» RECORDS PROVIDED
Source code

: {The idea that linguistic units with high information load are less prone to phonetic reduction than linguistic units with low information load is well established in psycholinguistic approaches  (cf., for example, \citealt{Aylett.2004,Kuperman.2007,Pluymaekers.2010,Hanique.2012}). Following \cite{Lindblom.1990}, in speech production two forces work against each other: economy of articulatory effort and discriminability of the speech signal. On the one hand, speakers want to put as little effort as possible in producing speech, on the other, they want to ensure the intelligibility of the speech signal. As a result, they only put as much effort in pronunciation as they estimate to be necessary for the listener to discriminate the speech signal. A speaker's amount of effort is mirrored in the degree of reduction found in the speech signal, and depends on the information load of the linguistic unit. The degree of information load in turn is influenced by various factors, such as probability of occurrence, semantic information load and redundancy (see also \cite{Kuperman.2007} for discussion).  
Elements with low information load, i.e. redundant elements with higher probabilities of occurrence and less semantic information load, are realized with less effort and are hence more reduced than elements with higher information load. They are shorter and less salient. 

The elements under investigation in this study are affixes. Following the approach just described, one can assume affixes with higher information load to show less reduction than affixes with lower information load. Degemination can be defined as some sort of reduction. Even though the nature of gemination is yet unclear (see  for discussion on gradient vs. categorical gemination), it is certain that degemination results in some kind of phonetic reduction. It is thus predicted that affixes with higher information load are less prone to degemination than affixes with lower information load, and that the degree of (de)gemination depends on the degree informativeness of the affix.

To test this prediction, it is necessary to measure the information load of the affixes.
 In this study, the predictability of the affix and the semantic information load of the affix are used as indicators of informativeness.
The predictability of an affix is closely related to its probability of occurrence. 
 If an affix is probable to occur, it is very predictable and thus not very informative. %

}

...

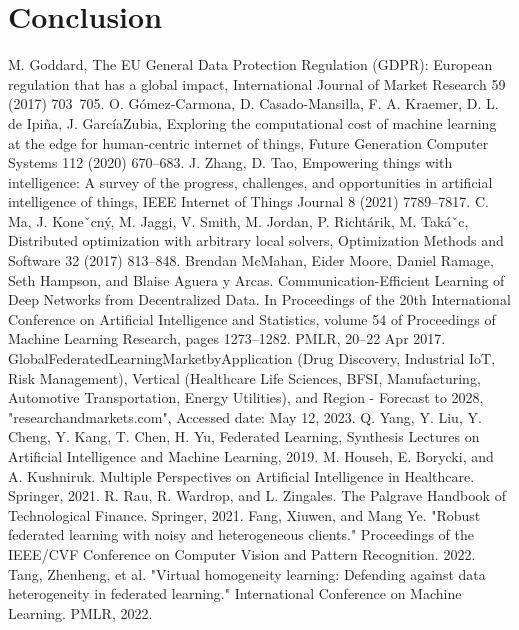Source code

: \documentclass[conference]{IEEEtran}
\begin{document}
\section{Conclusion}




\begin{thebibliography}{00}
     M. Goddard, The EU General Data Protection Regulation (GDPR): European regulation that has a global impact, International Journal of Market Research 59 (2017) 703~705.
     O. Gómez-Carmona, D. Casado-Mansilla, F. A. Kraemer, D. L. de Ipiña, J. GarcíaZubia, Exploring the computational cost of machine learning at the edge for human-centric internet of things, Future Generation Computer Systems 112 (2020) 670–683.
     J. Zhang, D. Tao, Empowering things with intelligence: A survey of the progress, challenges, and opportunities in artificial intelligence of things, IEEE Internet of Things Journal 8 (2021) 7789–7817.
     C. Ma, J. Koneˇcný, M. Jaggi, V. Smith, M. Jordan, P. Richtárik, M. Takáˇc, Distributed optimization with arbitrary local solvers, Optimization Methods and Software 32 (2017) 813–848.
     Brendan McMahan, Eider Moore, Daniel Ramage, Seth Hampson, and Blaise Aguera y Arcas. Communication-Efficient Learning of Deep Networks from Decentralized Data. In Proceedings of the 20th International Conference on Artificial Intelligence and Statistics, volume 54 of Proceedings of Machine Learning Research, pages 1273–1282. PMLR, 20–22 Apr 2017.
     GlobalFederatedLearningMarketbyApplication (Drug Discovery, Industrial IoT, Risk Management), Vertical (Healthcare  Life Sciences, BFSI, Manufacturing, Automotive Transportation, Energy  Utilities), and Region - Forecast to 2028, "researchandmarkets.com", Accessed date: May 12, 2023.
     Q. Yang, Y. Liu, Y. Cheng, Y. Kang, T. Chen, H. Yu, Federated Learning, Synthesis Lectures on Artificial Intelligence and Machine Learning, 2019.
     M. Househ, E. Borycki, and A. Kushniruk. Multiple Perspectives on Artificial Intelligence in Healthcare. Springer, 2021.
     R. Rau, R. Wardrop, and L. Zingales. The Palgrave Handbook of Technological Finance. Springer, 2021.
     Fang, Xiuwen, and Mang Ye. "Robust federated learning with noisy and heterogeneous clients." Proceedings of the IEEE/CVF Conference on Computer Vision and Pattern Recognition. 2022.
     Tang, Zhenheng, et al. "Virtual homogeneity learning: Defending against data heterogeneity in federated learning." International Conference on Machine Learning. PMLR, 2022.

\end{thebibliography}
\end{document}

» TASK TO COMPLETE
From the data above, say how many lines include "affixes", and write nothing but the number.

» RESPONSE FOR THIS EXERCISE
2